Evaluation Philosophy
We believe in the necessity of successful teamwork in policy making. So, the bulk of your grade depends on your team. But we also believe in individual accountability. We expect individual participation in the class and we will evaluate individual contributions to the work of the teams in several ways.
Grading and Assignments
1. Class participation is expected and required. This will account for 10% of your grade. Students will be graded on their ability to answer questions during lecture.
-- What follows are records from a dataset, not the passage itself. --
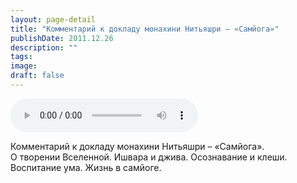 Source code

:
 ```yaml
---
layout: page-detail
title: "Комментарий к докладу монахини Нитьяшри – «Самйога»"
publishDate: 2011.12.26
description: ""
tags:
image:
draft: false
---
```


<audio title="2011.12.26 - Комментарий к докладу монахини Нитьяшри – «Самйога».mp3" src="/upload/iblock/072/07218b8fc6fe520eaa0d897564f1862e.mp3" controls=""></audio>

 Комментарий к докладу монахини Нитьяшри – «Самйога».   
 О творении Вселенной. Ишвара и джива. Осознавание и клеши.  
 Воспитание ума. Жизнь в самйоге.  

  
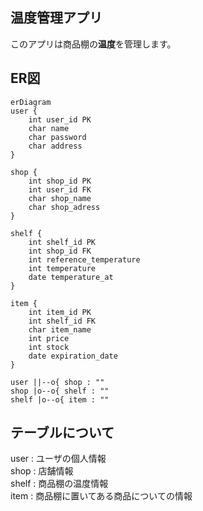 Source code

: ## 温度管理アプリ
このアプリは商品棚の**温度**を管理します。

## ER図
```mermaid
erDiagram
user {
    int user_id PK
    char name
    char password
    char address
}

shop {
    int shop_id PK
    int user_id FK
    char shop_name
    char shop_adress
}

shelf {
    int shelf_id PK
    int shop_id FK
    int reference_temperature
    int temperature
    date temperature_at
}

item {
    int item_id PK
    int shelf_id FK
    char item_name
    int price
    int stock
    date expiration_date
}

user ||--o{ shop : ""
shop |o--o{ shelf : ""
shelf |o--o{ item : ""
```

## テーブルについて
user : ユーザの個人情報<br>
shop : 店舗情報<br>
shelf : 商品棚の温度情報<br>
item : 商品棚に置いてある商品についての情報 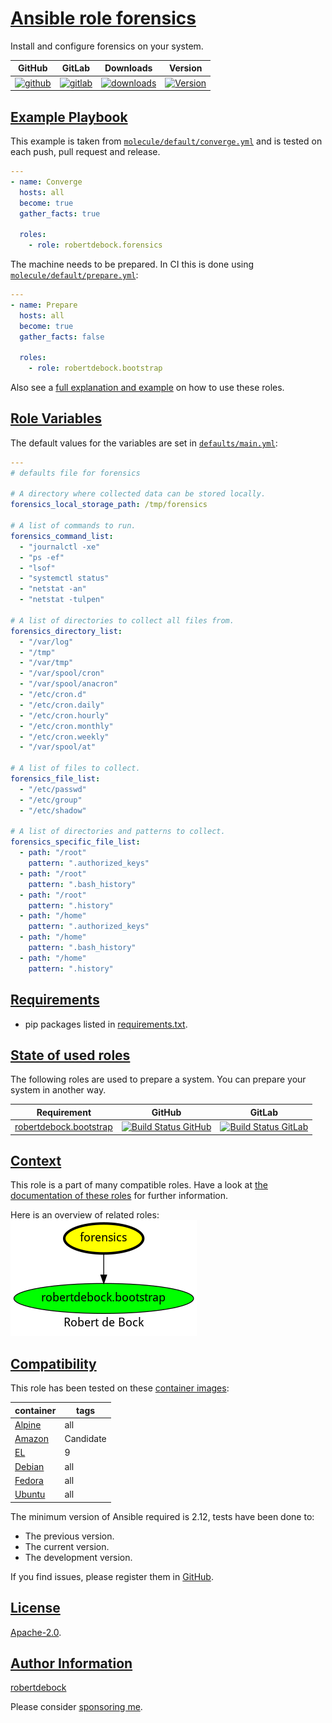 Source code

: # [Ansible role forensics](#forensics)

Install and configure forensics on your system.

|GitHub|GitLab|Downloads|Version|
|------|------|---------|-------|
|[![github](https://github.com/robertdebock/ansible-role-forensics/workflows/Ansible%20Molecule/badge.svg)](https://github.com/robertdebock/ansible-role-forensics/actions)|[![gitlab](https://gitlab.com/robertdebock-iac/ansible-role-forensics/badges/master/pipeline.svg)](https://gitlab.com/robertdebock-iac/ansible-role-forensics)|[![downloads](https://img.shields.io/ansible/role/d/robertdebock/forensics)](https://galaxy.ansible.com/robertdebock/forensics)|[![Version](https://img.shields.io/github/release/robertdebock/ansible-role-forensics.svg)](https://github.com/robertdebock/ansible-role-forensics/releases/)|

## [Example Playbook](#example-playbook)

This example is taken from [`molecule/default/converge.yml`](https://github.com/robertdebock/ansible-role-forensics/blob/master/molecule/default/converge.yml) and is tested on each push, pull request and release.

```yaml
---
- name: Converge
  hosts: all
  become: true
  gather_facts: true

  roles:
    - role: robertdebock.forensics
```

The machine needs to be prepared. In CI this is done using [`molecule/default/prepare.yml`](https://github.com/robertdebock/ansible-role-forensics/blob/master/molecule/default/prepare.yml):

```yaml
---
- name: Prepare
  hosts: all
  become: true
  gather_facts: false

  roles:
    - role: robertdebock.bootstrap
```

Also see a [full explanation and example](https://robertdebock.nl/how-to-use-these-roles.html) on how to use these roles.

## [Role Variables](#role-variables)

The default values for the variables are set in [`defaults/main.yml`](https://github.com/robertdebock/ansible-role-forensics/blob/master/defaults/main.yml):

```yaml
---
# defaults file for forensics

# A directory where collected data can be stored locally.
forensics_local_storage_path: /tmp/forensics

# A list of commands to run.
forensics_command_list:
  - "journalctl -xe"
  - "ps -ef"
  - "lsof"
  - "systemctl status"
  - "netstat -an"
  - "netstat -tulpen"

# A list of directories to collect all files from.
forensics_directory_list:
  - "/var/log"
  - "/tmp"
  - "/var/tmp"
  - "/var/spool/cron"
  - "/var/spool/anacron"
  - "/etc/cron.d"
  - "/etc/cron.daily"
  - "/etc/cron.hourly"
  - "/etc/cron.monthly"
  - "/etc/cron.weekly"
  - "/var/spool/at"

# A list of files to collect.
forensics_file_list:
  - "/etc/passwd"
  - "/etc/group"
  - "/etc/shadow"

# A list of directories and patterns to collect.
forensics_specific_file_list:
  - path: "/root"
    pattern: ".authorized_keys"
  - path: "/root"
    pattern: ".bash_history"
  - path: "/root"
    pattern: ".history"
  - path: "/home"
    pattern: ".authorized_keys"
  - path: "/home"
    pattern: ".bash_history"
  - path: "/home"
    pattern: ".history"
```

## [Requirements](#requirements)

- pip packages listed in [requirements.txt](https://github.com/robertdebock/ansible-role-forensics/blob/master/requirements.txt).

## [State of used roles](#state-of-used-roles)

The following roles are used to prepare a system. You can prepare your system in another way.

| Requirement | GitHub | GitLab |
|-------------|--------|--------|
|[robertdebock.bootstrap](https://galaxy.ansible.com/robertdebock/bootstrap)|[![Build Status GitHub](https://github.com/robertdebock/ansible-role-bootstrap/workflows/Ansible%20Molecule/badge.svg)](https://github.com/robertdebock/ansible-role-bootstrap/actions)|[![Build Status GitLab](https://gitlab.com/robertdebock-iac/ansible-role-bootstrap/badges/master/pipeline.svg)](https://gitlab.com/robertdebock-iac/ansible-role-bootstrap)|

## [Context](#context)

This role is a part of many compatible roles. Have a look at [the documentation of these roles](https://robertdebock.nl/) for further information.

Here is an overview of related roles:
![dependencies](https://raw.githubusercontent.com/robertdebock/ansible-role-forensics/png/requirements.png "Dependencies")

## [Compatibility](#compatibility)

This role has been tested on these [container images](https://hub.docker.com/u/robertdebock):

|container|tags|
|---------|----|
|[Alpine](https://hub.docker.com/r/robertdebock/alpine)|all|
|[Amazon](https://hub.docker.com/r/robertdebock/amazonlinux)|Candidate|
|[EL](https://hub.docker.com/r/robertdebock/enterpriselinux)|9|
|[Debian](https://hub.docker.com/r/robertdebock/debian)|all|
|[Fedora](https://hub.docker.com/r/robertdebock/fedora)|all|
|[Ubuntu](https://hub.docker.com/r/robertdebock/ubuntu)|all|

The minimum version of Ansible required is 2.12, tests have been done to:

- The previous version.
- The current version.
- The development version.

If you find issues, please register them in [GitHub](https://github.com/robertdebock/ansible-role-forensics/issues).

## [License](#license)

[Apache-2.0](https://github.com/robertdebock/ansible-role-forensics/blob/master/LICENSE).

## [Author Information](#author-information)

[robertdebock](https://robertdebock.nl/)

Please consider [sponsoring me](https://github.com/sponsors/robertdebock).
2. Students will form research teams, for between 4 to 5 students each, to undertake a study of a policy question.
3. Each team must be formed by the end of the 4th week of class.
4. Each team will meet once per week to discuss their projects, some meeting time will be reserved in class for these meetings.
5. Each team will hand in an annotated bibliography at the end of the 7th week of classes. This assignment will constitute 10% of your grade. This is a team product and all members of the team share the same grade.
6. Each student will hand in an abstract, of no more than two pages, with references, that presents their version of their team’s policy argument. This will constitute 15% of your grade.
7. Each team will hand in a policy evaluation, of their chosen policy, on the day of the final exam. These can be emailed. The evaluation will be between 20 and 30 pages. This will constitute 40% of your grade. Each student shares the team’s grade.
8. Each team will make a presentation of their policy evaluation. This will be either the last day of class or during the final exam period. This will constitute 15% of your grade. This is a team product and all members of the team share the same grade. Each individual will also be graded on their part of the presentation, which will total 10% of their grade.
Readings
I. (optional, but very useful) Trochim, William M.K., 2001. The Research Methods Knowledge Base, second edition. Atomicdog Publishing. Available online or for online purchase, at the UCSD bookstore or at Amazon.com. for $95.95. You can substitute Trochim, William, 2005. Research Methods: The Concise Knowledge Base. Atomicdog Publishing. This sells for roughly $48.
II. A CD provided by the professors.
III. Bardach, Eugene. 2004. A Practical Guide for Policy Analysis: The Eightfold path to More Effective Problem Solving, second edition. CQ Press, Washington, D.C. Available at Amazon.com. for $12.89 (as of 12/12/06). Used copies available for much less.